Souvent désignée comme le pays le plus heureux du monde, la Finlande se fait du souci pour sa sécurité. Depuis le début de la guerre en Ukraine, elle a le regard tournée vers son voisin russe. Les deux États ont près de 1 300 km de frontière commune et les sondages traduisent une inquiétude grandissante. Pendant des années, les Finlandais favorables à une adhésion à l'Otan étaient minoritaires – 20 à 30% – mais depuis plusieurs semaines, c'est tout l'inverse. Les partisans d'une adhésion représentent maintenant trois quart de la population. C'est donc avec le soutien de son peuple que le président finlandais a annoncé, jeudi 12 mai, son désir d'adhérer "sans délai".
"La priorité c'est la sécurité de la Finlande"
Ioanna, 47 ans, assistante sociale, fait partie de celles et ceux qui ont récemment changé d'avis. Elle estime que la Finlande est un pays trop petit pour se défendre lui-même : "La neutralité de la Finlande nous convenait bien avant, mais là, la Russie est hors de contrôle et la Finlande n'a pas d'autre choix que de rejoindre l'Otan." "La priorité c'est la sécurité de la Finlande", abonde Atte Harjanne, député vert finlandais qui défend depuis longtemps l'entrée de son pays dans l’Organisation du traité de l’Atlantique nord.

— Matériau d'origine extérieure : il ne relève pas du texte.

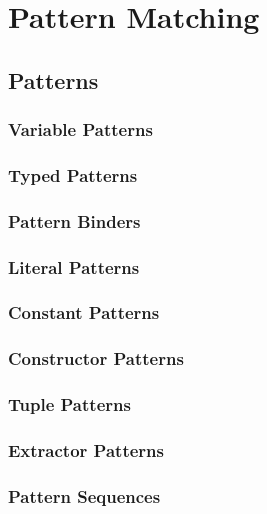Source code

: 
\chapter{Pattern Matching}

\section{Patterns}
\label{sec:patterns}

\subsection{Variable Patterns}

\subsection{Typed Patterns}

\subsection{Pattern Binders}

\subsection{Literal Patterns}

\subsection{Constant Patterns}
\label{sec:constant-patterns}

\subsection{Constructor Patterns}
\label{sec:constructor-patterns}

\subsection{Tuple Patterns}

\subsection{Extractor Patterns}
\label{sec:extractor-patterns}

\subsection{Pattern Sequences}

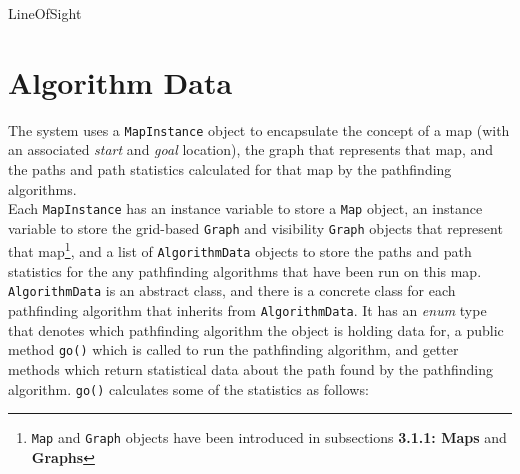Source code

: \documentclass[12pt,notitlepage]{report}
\begin{document}
\begin{algorithm}
  \SetAlgoLined\DontPrintSemicolon
  \caption{{\sc LineOfSight}}
\end{algorithm} 

\section{Algorithm Data}
The system uses a {\tt MapInstance} object to encapsulate the concept of a map (with an associated {\em start} and {\em goal} location), the graph that represents that map, and the paths and path statistics calculated for that map by the pathfinding algorithms.\\

\noindent
Each {\tt MapInstance} has an instance variable to store a {\tt Map} object, an instance variable to store the grid-based {\tt Graph} and visibility {\tt Graph} objects that represent that map\footnote{{\tt Map} and {\tt Graph} objects have been introduced in subsections {\bfseries 3.1.1: Maps} and {\bfseries Graphs}}, and a list of {\tt AlgorithmData} objects to store the paths and path statistics for the any pathfinding algorithms that have been run on this map.\\

\noindent
{\tt AlgorithmData} is an abstract class, and there is a concrete class for each pathfinding algorithm that inherits from {\tt AlgorithmData}. It has an {\em enum} type that denotes which pathfinding algorithm the object is holding data for, a public method {\tt go()} which is called to run the pathfinding algorithm, and getter methods which return statistical data about the path found by the pathfinding algorithm. {\tt go()} calculates some of the statistics as follows:
\end{document}
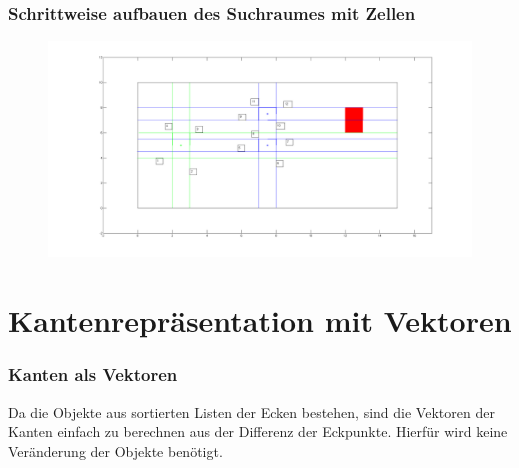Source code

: \documentclass[final]{beamer}
\begin{document}
\begin{frame}
\frametitle{Schrittweise aufbauen des Suchraumes mit Zellen}
\begin{figure}
\centering
\includegraphics[scale=0.175]{../thesis/cellRiddleNumbered}
\end{figure}
\end{frame}


\section{Kantenrepräsentation mit Vektoren}
\begin{frame}
\frametitle{Kanten als Vektoren}
Da die Objekte aus sortierten Listen der Ecken bestehen, sind die Vektoren der Kanten einfach zu berechnen aus der Differenz der Eckpunkte. Hierfür wird keine Veränderung der Objekte benötigt.
\end{frame}
\end{document}
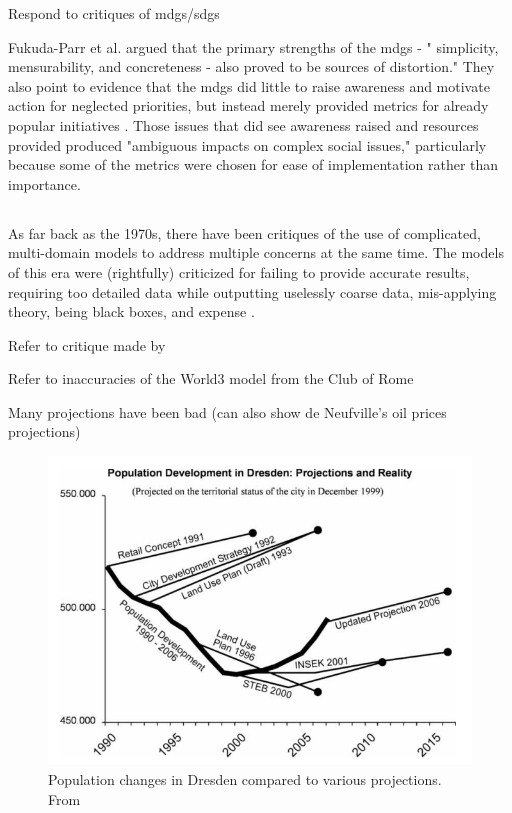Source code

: Respond to critiques of \acp{mdg}/\acp{sdg} \cite{alstonShipsPassingNight2005, reddyGlobalDevelopmentGoals2008}

Fukuda-Parr et al. argued that the primary strengths of the \acp{mdg} - " simplicity, mensurability, and concreteness - also proved to be sources of distortion." They also point to evidence that the \acp{mdg} did little to raise awareness and motivate action for neglected priorities, but instead merely provided metrics for already popular initiatives \cite{fukuda-parrPowerNumbersCritical2014}. Those issues that did see awareness raised and resources provided produced "ambiguous impacts on complex social issues," particularly because some of the metrics were chosen for ease of implementation rather than importance.


\subsection{} \label{sec:scenario_critique}


As far back as the 1970s, there have been critiques of the use of complicated, multi-domain models to address multiple concerns at the same time. The models of this era were (rightfully) criticized for failing to provide accurate results, requiring too detailed data while outputting uselessly coarse data, mis-applying theory, being black boxes, and expense \cite{leejrRequiemLargeScaleModels1973}.

Refer to critique made by \cite{leejrRequiemLargeScaleModels1973}


Refer to inaccuracies of the World3 model from the Club of Rome

Many projections have been bad (can also show de Neufville's oil prices projections)


\begin{figure}[h]
	\centering
	\includegraphics[scale=0.45]{Figures/chap2/dresden_projections.png}
	\caption[Population changes in Dresden compared to various projections]{Population changes in Dresden compared to various projections. From \cite{wiechmannErrorsExpectedAligning2008}}
	\label{fig:dresden_population}
\end{figure}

L’élu écologiste était l'un des rares à prendre cette position dans sa famille politique. Mais tout a changé, dans son parti comme dans la société. Un basculement, raconte ce membre de la commission de Défense du Parlement : "Nous avons longtemps pensé que nous pouvions maintenir une relation constructive avec la Russie, mais après ce qui s'est passé en Ukraine, je pense qu'une majorité de Finlandais a perdu toute confiance en la Russie. Et nous avons vu le soutien à une adhésion à l'Otan monter en flèche. Nous ne sommes plus un pays neutre, nous faisons partie de l'Union européenne. Nous avons soutenu l'Ukraine en lui livrant des armes."
"Nous sommes un État souverain, nous avons le droit de choisir nos partenaires. Mais je tiens à souligner que rejoindre l'Otan est un acte purement défensif. Nous ne menaçons personne".
Atte Harjanne, député écologiste finlandaisà franceinfo
Véronika Honkasalo, députée de l'Alliance de gauche finlandaise, n'est pas du tout prorusse, elle tient à le souligner. Elle dénonce le régime autoritaire de Vladimir Poutine mais fait partie des élus opposés à l'idée de voir la Finlande rejoindre l'Otan : "L’adhésion à l'Otan va accélérer la militarisation, va exacerber les tensions dans la région de la mer Baltique et je crains que le parapluie nucléaire de l'Otan légitime la doctrine des armes nucléaires."
L'élue de gauche poursuit : "Même ceux qui défendent une adhésion à l'Otan soulignent le fait que cela pourrait être perçu comme une provocation et que nous devons être préparés à tous types de menaces, notamment à la frontière Est. Nous avons une tradition de non-alignement depuis si longtemps et soudainement, trop rapidement, nous réalisons un changement fondamental."
"Quel genre de membre de l'Otan serons-nous ? Allons-nous permettre à des troupes de stationner sur notre territoire ? Ou des armes nucléaires ? J'ai peur que cette adhésion accroisse les tensions."
Véronika Honkasalo, députée de l'Alliance de gauche finlandaiseà franceinfo
Pas de signe d'escalade militaire à la frontière russo-finlandaise pour l'instant. Mais, selon le ministère de la Défense finlandais, la semaine dernière un hélicoptère russe a violé l'espace aérien finlandais, deuxième incursion de ce genre en un mois.